Tag: spring

  • Searching for a former clarity

    I don’t think I’ll ever get used to winter in Seattle. I am beginning to see the fleeting light of my fourth spring here, and, though normally I am ecstatic this time of year for the return of the light and warmth, this year it seems like that same feeling of rebirth and energy is missing.

    Spring really is a beautiful time here. There is just so much green; green that wouldn’t be possible if it weren’t such a wet place. Every year around April the dark lessens, the air warms, and the rain slowly retreats, ever warmer and less frequent, into the most beautiful summer you can imagine before once again running away for nine months.

    Once the flowers start to bloom and life returns to the land, it has always felt like life is also breathed back into me. I have terrible seasonal affective disorder, or, I did. I was really hoping that this winter would be different, because I am different, and, it was, but not in the way I was hoping.

    My life seems to have taken on a path of extremes. Where before starting my transition I existed in a state of constant melancholy, reaching down to despair, I now fluctuate between extreme happiness and extreme agitation. On one hand I have the endless sea of love and care that is my relationship with my partner, who continues to surprise me with the depth of her love for me, and on the other I am bearing witness to the destruction of my homeland as it is gutted and resold to the highest bidder.

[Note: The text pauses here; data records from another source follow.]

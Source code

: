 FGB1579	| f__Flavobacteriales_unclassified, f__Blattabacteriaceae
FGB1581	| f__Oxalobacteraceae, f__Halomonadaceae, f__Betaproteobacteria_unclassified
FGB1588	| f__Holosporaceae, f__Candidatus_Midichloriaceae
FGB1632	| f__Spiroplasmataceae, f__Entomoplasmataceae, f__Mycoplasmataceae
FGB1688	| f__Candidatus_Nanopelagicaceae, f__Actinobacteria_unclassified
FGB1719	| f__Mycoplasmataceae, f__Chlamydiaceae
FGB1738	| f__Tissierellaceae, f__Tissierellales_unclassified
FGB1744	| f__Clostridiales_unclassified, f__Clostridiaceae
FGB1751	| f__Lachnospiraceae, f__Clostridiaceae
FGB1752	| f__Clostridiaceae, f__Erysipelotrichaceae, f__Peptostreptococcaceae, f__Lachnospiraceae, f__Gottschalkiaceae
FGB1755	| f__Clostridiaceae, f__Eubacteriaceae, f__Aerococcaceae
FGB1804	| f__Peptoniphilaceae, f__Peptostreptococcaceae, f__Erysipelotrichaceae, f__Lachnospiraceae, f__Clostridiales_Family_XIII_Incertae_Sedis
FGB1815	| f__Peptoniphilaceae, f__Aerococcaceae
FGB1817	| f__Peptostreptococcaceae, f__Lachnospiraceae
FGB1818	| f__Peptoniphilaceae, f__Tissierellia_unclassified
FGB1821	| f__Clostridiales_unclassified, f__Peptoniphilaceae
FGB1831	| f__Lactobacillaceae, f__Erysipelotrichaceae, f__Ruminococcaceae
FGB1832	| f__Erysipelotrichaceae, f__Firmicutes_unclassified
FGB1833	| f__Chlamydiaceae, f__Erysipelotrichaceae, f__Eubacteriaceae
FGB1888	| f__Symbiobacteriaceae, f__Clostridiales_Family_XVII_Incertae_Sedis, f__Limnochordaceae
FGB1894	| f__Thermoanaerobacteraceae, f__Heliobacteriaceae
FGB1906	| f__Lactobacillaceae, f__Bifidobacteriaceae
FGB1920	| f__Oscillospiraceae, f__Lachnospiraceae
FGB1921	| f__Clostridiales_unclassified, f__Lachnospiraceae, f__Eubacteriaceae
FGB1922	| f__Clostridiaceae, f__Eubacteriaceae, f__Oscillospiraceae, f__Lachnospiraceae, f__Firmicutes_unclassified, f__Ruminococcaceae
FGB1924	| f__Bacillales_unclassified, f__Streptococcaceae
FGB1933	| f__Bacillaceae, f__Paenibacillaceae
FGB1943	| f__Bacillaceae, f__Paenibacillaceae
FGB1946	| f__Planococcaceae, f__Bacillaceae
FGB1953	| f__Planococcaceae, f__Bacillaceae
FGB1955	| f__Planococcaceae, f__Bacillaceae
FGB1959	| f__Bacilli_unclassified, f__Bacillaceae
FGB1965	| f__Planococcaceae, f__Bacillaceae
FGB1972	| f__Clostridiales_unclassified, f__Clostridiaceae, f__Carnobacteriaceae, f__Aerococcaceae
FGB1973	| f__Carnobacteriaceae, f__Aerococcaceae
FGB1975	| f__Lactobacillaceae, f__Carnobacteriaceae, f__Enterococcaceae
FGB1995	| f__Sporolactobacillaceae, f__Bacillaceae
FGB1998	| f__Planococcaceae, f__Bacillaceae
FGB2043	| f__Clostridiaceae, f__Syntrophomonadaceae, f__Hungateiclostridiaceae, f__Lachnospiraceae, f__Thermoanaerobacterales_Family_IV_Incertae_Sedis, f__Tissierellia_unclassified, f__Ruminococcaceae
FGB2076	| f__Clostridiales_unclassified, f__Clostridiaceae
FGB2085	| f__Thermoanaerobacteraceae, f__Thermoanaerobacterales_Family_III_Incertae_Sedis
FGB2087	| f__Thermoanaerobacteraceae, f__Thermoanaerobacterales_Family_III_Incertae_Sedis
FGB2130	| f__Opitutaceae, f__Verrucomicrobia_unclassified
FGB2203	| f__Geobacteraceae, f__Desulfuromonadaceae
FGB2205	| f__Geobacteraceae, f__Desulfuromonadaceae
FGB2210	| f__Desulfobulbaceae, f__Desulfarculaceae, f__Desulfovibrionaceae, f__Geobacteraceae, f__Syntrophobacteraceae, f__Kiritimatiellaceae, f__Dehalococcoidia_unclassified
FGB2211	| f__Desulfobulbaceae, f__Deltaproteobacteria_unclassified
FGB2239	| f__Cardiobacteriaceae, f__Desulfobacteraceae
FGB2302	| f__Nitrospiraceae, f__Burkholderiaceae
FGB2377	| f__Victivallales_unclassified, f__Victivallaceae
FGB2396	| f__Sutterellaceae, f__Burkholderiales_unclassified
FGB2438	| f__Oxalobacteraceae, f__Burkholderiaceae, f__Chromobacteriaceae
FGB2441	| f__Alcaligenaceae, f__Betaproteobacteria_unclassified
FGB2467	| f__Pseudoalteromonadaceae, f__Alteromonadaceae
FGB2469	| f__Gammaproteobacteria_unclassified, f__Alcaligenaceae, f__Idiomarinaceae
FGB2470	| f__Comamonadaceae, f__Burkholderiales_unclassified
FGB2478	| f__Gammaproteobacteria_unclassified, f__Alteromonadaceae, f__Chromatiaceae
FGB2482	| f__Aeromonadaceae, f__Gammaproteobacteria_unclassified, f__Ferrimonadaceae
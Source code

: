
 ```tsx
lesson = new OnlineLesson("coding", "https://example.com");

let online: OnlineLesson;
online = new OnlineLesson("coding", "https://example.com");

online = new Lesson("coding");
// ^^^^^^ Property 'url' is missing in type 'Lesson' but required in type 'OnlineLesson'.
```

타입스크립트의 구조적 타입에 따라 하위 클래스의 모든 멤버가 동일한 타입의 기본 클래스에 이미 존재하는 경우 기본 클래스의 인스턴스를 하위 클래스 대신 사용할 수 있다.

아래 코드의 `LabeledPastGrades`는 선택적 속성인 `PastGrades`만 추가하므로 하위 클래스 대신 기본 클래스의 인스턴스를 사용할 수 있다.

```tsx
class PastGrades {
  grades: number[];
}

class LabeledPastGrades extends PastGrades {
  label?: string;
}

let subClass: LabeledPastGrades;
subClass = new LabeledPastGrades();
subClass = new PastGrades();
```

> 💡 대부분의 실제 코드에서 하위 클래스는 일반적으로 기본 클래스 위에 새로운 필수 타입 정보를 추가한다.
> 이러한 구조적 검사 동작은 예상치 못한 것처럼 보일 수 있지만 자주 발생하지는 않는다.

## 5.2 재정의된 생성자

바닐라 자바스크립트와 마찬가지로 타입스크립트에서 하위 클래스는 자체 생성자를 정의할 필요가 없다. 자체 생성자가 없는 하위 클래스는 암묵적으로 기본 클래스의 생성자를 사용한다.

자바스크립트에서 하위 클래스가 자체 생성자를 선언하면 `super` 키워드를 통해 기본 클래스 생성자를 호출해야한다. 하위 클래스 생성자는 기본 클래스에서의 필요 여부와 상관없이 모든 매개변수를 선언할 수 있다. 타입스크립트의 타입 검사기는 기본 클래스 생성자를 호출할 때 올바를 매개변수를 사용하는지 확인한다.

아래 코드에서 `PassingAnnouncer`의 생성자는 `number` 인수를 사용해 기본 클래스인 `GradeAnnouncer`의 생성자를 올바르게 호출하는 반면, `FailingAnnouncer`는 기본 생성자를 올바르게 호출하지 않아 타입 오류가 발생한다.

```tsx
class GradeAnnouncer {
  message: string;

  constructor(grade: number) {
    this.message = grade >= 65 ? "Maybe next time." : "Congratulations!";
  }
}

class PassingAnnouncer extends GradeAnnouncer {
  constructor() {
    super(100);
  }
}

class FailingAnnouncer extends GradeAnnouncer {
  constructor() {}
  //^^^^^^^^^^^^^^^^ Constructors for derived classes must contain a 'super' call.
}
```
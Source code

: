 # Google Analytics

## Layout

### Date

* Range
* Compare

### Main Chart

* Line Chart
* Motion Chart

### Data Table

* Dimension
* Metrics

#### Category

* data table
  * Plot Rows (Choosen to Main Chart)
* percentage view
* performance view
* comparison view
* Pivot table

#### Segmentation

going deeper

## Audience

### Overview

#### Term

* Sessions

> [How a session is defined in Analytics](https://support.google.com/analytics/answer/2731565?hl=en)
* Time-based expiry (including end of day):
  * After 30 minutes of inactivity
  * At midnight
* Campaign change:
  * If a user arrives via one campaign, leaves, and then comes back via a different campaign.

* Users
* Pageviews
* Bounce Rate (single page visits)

    Being trans in America in 2025, or, honestly, being a person with a lick of sense in America in 2025, has become akin to watching a car crash in molasses. The die is cast, the stage is set, we all know where this is going, but the process into fascism seems inexorably slow. With the blanket tariffs, and the elimination of wealth with a speed and magnitude which has never been seen before, I think no one that isn’t caught up in the cult thinks that this ends any other way. At least the orange rectal fissure got one thing right, he is going to run this country like a business, which is to say, burn it down and sell it off to the highest bidder.

    The April 5th protests were the largest ones yet, and somehow the sycophants think that it’s all a ruse. The protesters were paid, the images were AI generated, whatever mental gymnastics they have to do to make it seem like the path they are on is the righteous one. History will not look fondly on this time, yet the outcome will not be a return to American greatness.

    If the twentieth century was the century of pax americana, then the twenty-first will be the century of American despair. We are no longer “the good guys,” hell, we probably never were. John Wayne isn’t coming in to save the day. In fact, like John Wayne, who made a name for himself playing a soldier on the silver screen while other men gave their lives in war, yet never went to war himself, America has become that which it originally opposed, a bloated tyrant inflicting its personality on distant shores.

    A lack of equality and fairness is the problem here. As long as one group, one country, one person, holds more power than another, there can never truly be peace. For a long time I thought we were moving in the right direction. I harbored the light of hope in my heart for so long, yet like the dull spring in Seattle I now face, that light has dwindled and the magic seems to be fleeting. I loved this country. This is my home, but I do not feel at home here. I have no intention of leaving, but my duty is not to this land, but to those who dwell in it. I do not know if I any longer wish to identify myself as American. I simply exist as a citizen of humanity, who hopes that with each action going forward that I am on the side of goodness and love.

    The wheels of history will continue to turn, and just as how a dreary spring will give way to the light and energy of summer, this will pass. The house divided will fall, and the survivors will build a new house, one with its walls made to include all, and it’s foundation built on the weary packed earth of history.